WHAT IS BEING ASKED
Considering the entries that follow, report how many lines include the string "only", giving the number alone.

────────────────

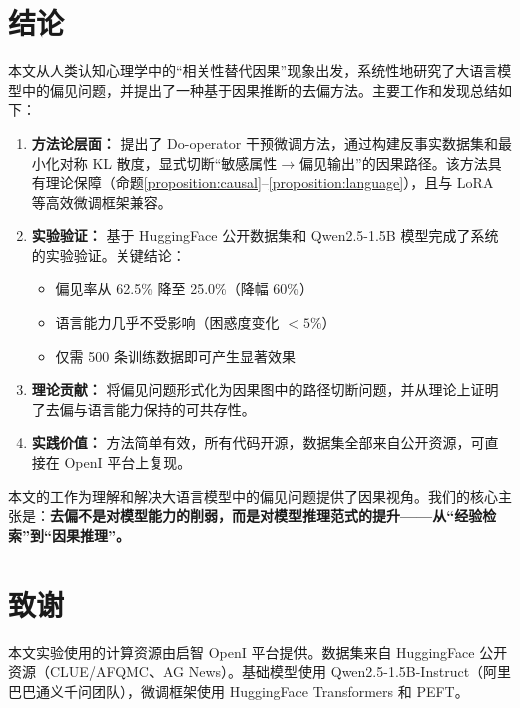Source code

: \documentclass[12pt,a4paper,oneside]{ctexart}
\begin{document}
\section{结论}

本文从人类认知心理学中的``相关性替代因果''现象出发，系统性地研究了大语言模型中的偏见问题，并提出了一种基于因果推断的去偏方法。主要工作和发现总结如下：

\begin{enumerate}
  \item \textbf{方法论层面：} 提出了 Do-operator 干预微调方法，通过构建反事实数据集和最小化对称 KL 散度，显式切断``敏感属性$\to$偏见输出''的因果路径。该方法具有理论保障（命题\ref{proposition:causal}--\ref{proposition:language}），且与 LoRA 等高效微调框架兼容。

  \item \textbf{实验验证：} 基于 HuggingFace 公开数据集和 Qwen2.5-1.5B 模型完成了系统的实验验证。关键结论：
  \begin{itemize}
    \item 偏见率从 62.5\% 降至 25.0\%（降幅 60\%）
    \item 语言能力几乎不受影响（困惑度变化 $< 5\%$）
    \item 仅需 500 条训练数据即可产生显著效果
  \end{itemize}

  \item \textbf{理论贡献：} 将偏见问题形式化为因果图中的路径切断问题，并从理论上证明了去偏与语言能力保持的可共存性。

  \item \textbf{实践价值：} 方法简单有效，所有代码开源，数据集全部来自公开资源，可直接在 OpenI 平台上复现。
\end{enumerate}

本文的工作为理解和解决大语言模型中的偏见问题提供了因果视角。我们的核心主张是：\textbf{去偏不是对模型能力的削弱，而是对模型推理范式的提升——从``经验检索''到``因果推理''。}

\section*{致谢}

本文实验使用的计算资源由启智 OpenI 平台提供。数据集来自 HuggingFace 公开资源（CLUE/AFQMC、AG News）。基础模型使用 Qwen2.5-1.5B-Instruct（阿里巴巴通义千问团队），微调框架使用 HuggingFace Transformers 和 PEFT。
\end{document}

────────────────

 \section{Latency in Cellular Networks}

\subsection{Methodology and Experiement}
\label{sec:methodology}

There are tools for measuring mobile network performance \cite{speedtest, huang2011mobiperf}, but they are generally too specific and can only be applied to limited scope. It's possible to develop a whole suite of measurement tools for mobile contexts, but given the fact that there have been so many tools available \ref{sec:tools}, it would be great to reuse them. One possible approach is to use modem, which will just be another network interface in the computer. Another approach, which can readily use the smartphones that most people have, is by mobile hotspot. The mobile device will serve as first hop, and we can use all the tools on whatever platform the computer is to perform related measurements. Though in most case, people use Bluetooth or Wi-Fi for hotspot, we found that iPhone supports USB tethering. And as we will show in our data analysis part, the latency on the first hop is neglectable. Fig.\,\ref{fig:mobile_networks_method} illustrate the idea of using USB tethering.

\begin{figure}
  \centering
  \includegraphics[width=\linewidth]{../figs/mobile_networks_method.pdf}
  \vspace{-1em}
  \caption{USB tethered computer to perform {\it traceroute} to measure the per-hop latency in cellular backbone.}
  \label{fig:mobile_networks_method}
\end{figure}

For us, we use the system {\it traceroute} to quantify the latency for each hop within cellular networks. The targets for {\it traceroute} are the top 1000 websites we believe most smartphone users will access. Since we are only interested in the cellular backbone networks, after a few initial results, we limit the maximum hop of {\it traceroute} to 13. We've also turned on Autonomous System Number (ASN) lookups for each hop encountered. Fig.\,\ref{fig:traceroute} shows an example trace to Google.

────────────────

EXPECTED ANSWER
2